-- EXCERPTED RECORDS follows --

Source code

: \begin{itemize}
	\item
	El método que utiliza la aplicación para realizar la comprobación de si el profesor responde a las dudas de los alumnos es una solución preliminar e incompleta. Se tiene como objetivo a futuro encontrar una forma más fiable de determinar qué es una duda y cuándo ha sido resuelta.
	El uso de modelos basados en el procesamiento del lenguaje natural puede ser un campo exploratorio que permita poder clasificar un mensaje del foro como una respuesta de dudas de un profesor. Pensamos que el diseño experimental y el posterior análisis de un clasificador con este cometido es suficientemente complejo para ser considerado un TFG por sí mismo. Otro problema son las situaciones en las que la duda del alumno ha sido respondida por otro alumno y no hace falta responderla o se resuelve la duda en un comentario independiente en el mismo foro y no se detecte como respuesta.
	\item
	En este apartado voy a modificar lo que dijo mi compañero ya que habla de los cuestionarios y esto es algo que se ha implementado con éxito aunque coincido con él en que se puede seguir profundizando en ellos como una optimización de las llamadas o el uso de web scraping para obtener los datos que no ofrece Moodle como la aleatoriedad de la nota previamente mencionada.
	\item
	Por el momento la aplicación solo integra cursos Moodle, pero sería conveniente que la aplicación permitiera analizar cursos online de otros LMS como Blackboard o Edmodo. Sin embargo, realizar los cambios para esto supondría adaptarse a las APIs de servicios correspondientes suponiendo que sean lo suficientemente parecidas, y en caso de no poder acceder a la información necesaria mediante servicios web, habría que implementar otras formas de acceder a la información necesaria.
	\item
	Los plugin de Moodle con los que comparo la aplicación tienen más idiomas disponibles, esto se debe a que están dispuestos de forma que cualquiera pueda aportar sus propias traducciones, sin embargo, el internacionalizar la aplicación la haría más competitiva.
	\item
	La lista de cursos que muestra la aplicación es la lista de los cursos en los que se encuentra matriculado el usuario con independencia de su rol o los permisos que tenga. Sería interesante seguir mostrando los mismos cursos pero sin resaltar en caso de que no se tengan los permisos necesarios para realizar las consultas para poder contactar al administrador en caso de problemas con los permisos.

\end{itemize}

-- EXCERPTED RECORDS concluded --

** WORK ITEM **
Set down exactly what runs from the line containing "Por el momento" through the last line above, both lines included.

** WRITTEN RESPONSE **
	Por el momento la aplicación solo integra cursos Moodle, pero sería conveniente que la aplicación permitiera analizar cursos online de otros LMS como Blackboard o Edmodo. Sin embargo, realizar los cambios para esto supondría adaptarse a las APIs de servicios correspondientes suponiendo que sean lo suficientemente parecidas, y en caso de no poder acceder a la información necesaria mediante servicios web, habría que implementar otras formas de acceder a la información necesaria.
	\item
	Los plugin de Moodle con los que comparo la aplicación tienen más idiomas disponibles, esto se debe a que están dispuestos de forma que cualquiera pueda aportar sus propias traducciones, sin embargo, el internacionalizar la aplicación la haría más competitiva.
	\item
	La lista de cursos que muestra la aplicación es la lista de los cursos en los que se encuentra matriculado el usuario con independencia de su rol o los permisos que tenga. Sería interesante seguir mostrando los mismos cursos pero sin resaltar en caso de que no se tengan los permisos necesarios para realizar las consultas para poder contactar al administrador en caso de problemas con los permisos.

\end{itemize}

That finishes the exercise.